プロジェクト対象地でもある、インドネシア・スマトラ島リアウ州クアンタンシンギ県にあるPangkalan Indarung村の様子

■BASAMOプロジェクト:地域コミュニティと子どもたちが手を取り合って
こうした事態に対処するため、セーブ・ザ・チルドレンは、国際的な環境保全団体であるWWF(世界自然保護基金)ジャパンとインドネシアと協力し、「BASAMO(バサモ)」(地方語のムラユ語で「一緒に」という意味)という共同プロジェクトを、2023年12月から約1年半の予定で、試験的に展開しています(詳しくは前回のブログ記事を参照)。

このプロジェクトでは、環境教育と子どもの保護、また持続可能な生計の構築を通じて、子どもたちとその家族の生活を支援すること、および地域の自然環境を保全することを目的としています。

これまでの取り組み:
子どもの権利に関する状況分析:地域の子どもたちの生活状況や、教育、暴力や搾取などに関する実態調査を通じて、具体的な課題の特定に向けた準備を開始しました。 




プロジェクト対象地の学校で、実態調査活動に参加している生徒たちの様子
(2024年3月)

環境教育:地域学校や行政当局と協議を重ね、「持続可能な開発のための教育(Education for Sustainable Development[ESD])」への理解を深め、その推進に向けた準備作業を実施しました。また、ESDの評価ツール開発にも取り組みました。 

 


プロジェクト対象地の学校の校長・教頭先生、および教職員を交えた会合の様子
(2024年3月)

持続可能な農業・生計向上:地域ステークホルダーとの会合を重ね、プロジェクトの目的や取り組みを共有しました。また、農民グループの特定や、今後の活動計画の策定、金融リテラシーの教育コンテンツの見直しなどを行いました。 

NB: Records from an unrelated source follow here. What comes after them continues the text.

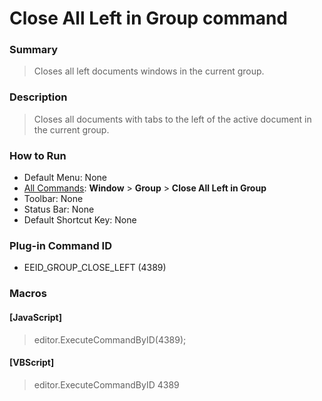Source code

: # Close All Left in Group command

### Summary

> Closes all left documents windows in the current group.

### Description

> Closes all documents with tabs to the left of the active document in the current group.

### How to Run

- Default Menu: None
- [All Commands](../tools/all_commands): **Window**
\> **Group**
\> **Close All Left in Group**
- Toolbar: None
- Status Bar: None
- Default Shortcut Key: None

### Plug-in Command ID

- EEID\_GROUP\_CLOSE\_LEFT (4389)

### Macros

#### \[JavaScript\]

> editor.ExecuteCommandByID(4389);

#### \[VBScript\]

> editor.ExecuteCommandByID 4389
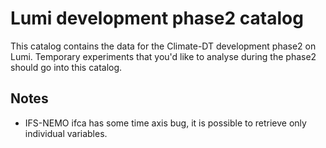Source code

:# Lumi development phase2 catalog

This catalog contains the data for the Climate-DT development phase2 on Lumi.
Temporary experiments that you'd like to analyse during the phase2 should go into this catalog.

## Notes

- IFS-NEMO ifca has some time axis bug, it is possible to retrieve only individual variables.
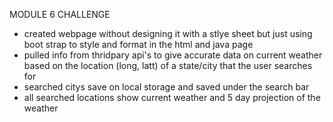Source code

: MODULE 6 CHALLENGE

- created webpage without designing it with a stlye sheet but just using boot strap to style and format in the html and java page
- pulled info from thridpary api's to give accurate data on current weather based on the location (long, latt) of a state/city that the user searches for
- searched citys save on local storage and saved under the search bar
- all searched locations show current weather and 5 day projection of the weather
 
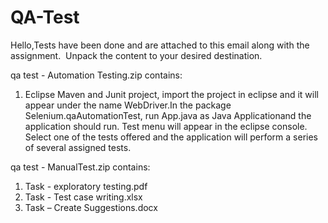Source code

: # QA-Test
Hello,Tests have been done and are attached to this email along with the assignment. 
Unpack the content to your desired destination.

qa test - Automation Testing.zip
contains:
1. Eclipse Maven and Junit project, import the project in eclipse and it will appear under the name WebDriver.In the package Selenium.qaAutomationTest, run App.java as Java Applicationand the application should run. Test menu will appear in the eclipse console.
Select one of the tests offered and the application will perform a series of several assigned tests. 

qa test - ManualTest.zip
contains:
1. Task - exploratory testing.pdf 
2. Task - Test case writing.xlsx
3. Task – Create Suggestions.docx
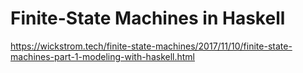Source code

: # Finite-State Machines in Haskell
https://wickstrom.tech/finite-state-machines/2017/11/10/finite-state-machines-part-1-modeling-with-haskell.html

プロジェクト・キックオフ会合の様子(2023年12月)




 リアウ州クアンタンシンギ県の開発計画局の責任者との会合の様子(2024年1月)


 
リアウ州クアンタンシンギ県プランテーション局および社会開発局の責任者との会合の様子(2024年1月)


プロジェクト運営: WWFチームと地域コミュニティとの協力体制の強化、地域関係者を巻き込む運営体制の構築について、共通理解を深めました。

 
セーブ・ザ・チルドレンとWWFのプロジェクト・スタッフの集合写真(2023年12月)

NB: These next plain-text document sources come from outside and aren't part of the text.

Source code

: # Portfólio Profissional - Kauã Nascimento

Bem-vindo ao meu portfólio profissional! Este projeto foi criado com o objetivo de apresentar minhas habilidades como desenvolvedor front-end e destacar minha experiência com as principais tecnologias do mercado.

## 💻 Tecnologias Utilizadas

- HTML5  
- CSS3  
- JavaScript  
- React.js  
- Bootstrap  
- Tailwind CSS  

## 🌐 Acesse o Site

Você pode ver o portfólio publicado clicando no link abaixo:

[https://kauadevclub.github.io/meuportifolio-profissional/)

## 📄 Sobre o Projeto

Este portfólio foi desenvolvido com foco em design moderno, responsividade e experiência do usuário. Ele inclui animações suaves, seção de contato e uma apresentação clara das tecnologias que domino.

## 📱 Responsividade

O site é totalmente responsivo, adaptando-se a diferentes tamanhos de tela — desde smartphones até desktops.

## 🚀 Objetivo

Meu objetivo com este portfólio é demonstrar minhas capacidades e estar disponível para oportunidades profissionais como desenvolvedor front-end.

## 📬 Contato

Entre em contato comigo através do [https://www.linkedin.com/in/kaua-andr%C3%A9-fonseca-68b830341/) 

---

インドネシアと日本との間で実施された、プロジェクト管理者オンライン会合の様子(2024年2月)

BASAMOプロジェクトの初期段階では、自治体、教育関係者、そしてコミュニティの協力を得て、プロジェクトの目的や取り組みに関する認識を深めるためのキックオフ会議を積極的に実施しました。

これら会議を通じて、地域社会における環境保全への意識が向上し、子どもたちの間にも環境問題に対する関心が芽生え始めることに大きな期待を寄せています。

今回のプロジェクトは試験的な位置づけにありますが、1年半のプロジェクト活動を通じて得られる成果や学びをもとに、2025年以降の支援活動をより戦略的で効果的なものにすることを目指しています。

インドネシアの豊かな生物多様性を守りつつ、持続可能な生計を支え、子どもたちの権利を保護するこの新しい取り組みに向けて、引き続き皆様からのあたたかいご関心とご支援をお願いいたします。